Los inmigrantes de El Ejido, en huelga, toman la calle para pedir paz y seguridad 

Diecisiete personas han sido detenidas, entre ellas los agresores del subdelegado del Gobierno

Los inmigrantes de El Ejido sólo piden paz y el fin de la marginalidad en la que trabajan. En el primer día de relativa calma desde el sábado, los magrebíes salieron a la calle y exigieron a gritos una solución. 

FOTO
Los inmigrantes de El Ejido se concentraron para exigir seguridad
Juan Carlos Serrano - El Ejido .-
Aprovechando el primer día de calma tras los violentos ataques sufridos desde el pásado sabado, centenares de inmigrantes se lanzaron ayer a la calle en distintos puntos de la comarca de El Ejido y en las proximidades de Almería capital. Los magrebíes celebraron asambleas y concentraciones pacíficas en las que pedían el fin de la violencia y una solución a la marginalidad a la que están condenados más de la mitad de los 11.000 que trabajan en la zona.
    Respondiendo a los llamamientos de las asociaciones de inmigrantes ninguno acudió a los invernaderos, donde la escasa actividad laboral estuvo reducida a la presencia de algunos agricultores y propietarios. Todos los comercios abrieron sus puertas en El Ejido y alrededores, lo que propició una aparente tranquilidad. No obstante, los colegios no abrieron sus puertas en la pedanía de La Mojonera. 
    Diecisiete personas permanecen detenidas en dependencias policiales con relación a los actos vandálicos sucedidos desde el sábado. A cinco de ellas se les atribuye la participación en la agresión al subdelegado del Gobierno en Almería, el pasado sábado durante el entierro de la joven Encarnación López, cuya muerte a manos de un magrebí fue el detonante del conflicto.
    Asimismo, de los 55 heridos (de los que ofrecemos el parte sanitario en la página 41) sólo cuatro permanecen hospitalizados, entre ellos, el ciudadano marroquí encontrado en un portal la noche del lunes con multiples puñaladas en las piernas y una cuchillada en el cuello. Los médicos no temen por su vida. 
    El único incidente, ayer, se ciñó al incendio de dos invernaderos, propiedad de un mismo dueño, cuya autoría está investigando la Guardia Civil.
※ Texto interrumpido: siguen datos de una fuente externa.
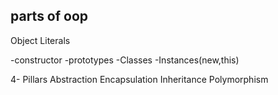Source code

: ## parts of oop
Object Literals

-constructor
-prototypes
-Classes
-Instances(new,this)

4- Pillars
Abstraction
Encapsulation
Inheritance
Polymorphism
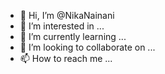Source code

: - 👋 Hi, I’m @NikaNainani
- 👀 I’m interested in ...
- 🌱 I’m currently learning ...
- 💞️ I’m looking to collaborate on ...
- 📫 How to reach me ...

<!---
NikaNainani/NikaNainani is a ✨ special ✨ repository because its `README.md` (this file) appears on your GitHub profile.
You can click the Preview link to take a look at your changes.
--->

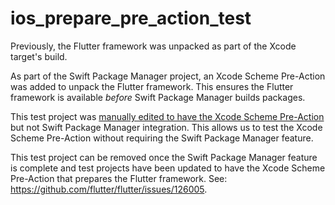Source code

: # ios_prepare_pre_action_test

Previously, the Flutter framework was unpacked as part of the Xcode target's
build.

As part of the Swift Package Manager project, an Xcode Scheme Pre-Action was
added to unpack the Flutter framework. This ensures the Flutter framework
is available _before_ Swift Package Manager builds packages.

This test project was [manually edited to have the Xcode Scheme Pre-Action][] but
not Swift Package Manager integration. This allows us to test the Xcode Scheme
Pre-Action without requiring the Swift Package Manager feature.

This test project can be removed once the Swift Package Manager feature is
complete and test projects have been updated to have the Xcode Scheme Pre-Action
that prepares the Flutter framework. See:
https://github.com/flutter/flutter/issues/126005.

[manually edited to have the Xcode Scheme Pre-Action]: https://docs.flutter.dev/packages-and-plugins/swift-package-manager/for-app-developers#step-2-add-run-prepare-flutter-framework-script-pre-action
La comarca no regresará a la normalidad hasta que no funcionen a pleno rendimiento los invernaderos, motor de la economía en la zona. Una de las consignas transmitidas ayer en las asambleas espontáneas celebradas por los inmigrantes fue precisamente no volver al trabajo hasta que la situación de infravivienda, los problemas de integración que padecen no tengan una solución definitiva.
    En Las Norias, donde el número de inmigrantes es superior a los habitantes de la zona y la violencia contra ellos se ha desatado con mayor virulencia, medio millar de personas se manifestaron durante toda la mañana en la que hubo pequeños momentos de tensión. En esta barriada no ha quedado en pie ni un sólo comercio árabe. Carnicerías, tiendas de ropa y alfombras, locutorios telefónicos o bares que solían frecuentar han sido arrasados e incendiados. En las calles aún permanecían los restos de una decena de coches y furgonetas a los que la turbamulta prendió fuego. Ahora forman parte de un escenario patético. «¿Por qué?», era la pregunta que todos se hacían. «¿Por qué si alguien ha hecho algo malo lo tienen que pagar niños de 4 y 10 años?» «¿Si no tenemos la culpa, por qué pagamos nosotros que somos trabajadres pobres, que no podemos vivir en otro sitio que no sea una chabola? En todas partes hay buenos y malos ¿Es esto tan difícil de comprender?», preguntaba sin obtener respuestas una mujer argelina a los congregados. 

«Son bárbaros»

Vigilados estrechamente por decenas de agentes antidisturbios de la Guardia Civil y la mirada recelosa de pequeños grupos de vecinos, algunos de los concentrados no pudieron aguantarse la rabia contenida durante estos días. «Son bárbaros», arengaba un magrebí al resto de compatriotas. «Nos han quemado nuestras casas con los niños dentro. Estamos jodidos aquí». «Siempre somos no- sotros los malos. Yo llevo cuatro años del invernadero al cortijo, donde vivo. No tengo vida social y tampoco tengo derechos. No volveremos a trabajar hasta que no haya una solución», añadió entre la ovación de todos. Tras la improvisada asamblea, algunos vecinos, contrarios a la violencia de estos días, se sumaron a la marcha de los magrebíes, presidida por un solo grito: «Queremos paz». 
    La concentración más numerosa se produjo en la localidad de La Cañada, a las afueras de la capital almeriense, donde se reunieron dos mil personas. Los manifestantes pretendían llegar hasta la sede de la subdelegación del Gobierno para dejar patente sus reivindicaciones, pero la Policía tuvo que disolver la concentración porque no había sido previamente autorizada. 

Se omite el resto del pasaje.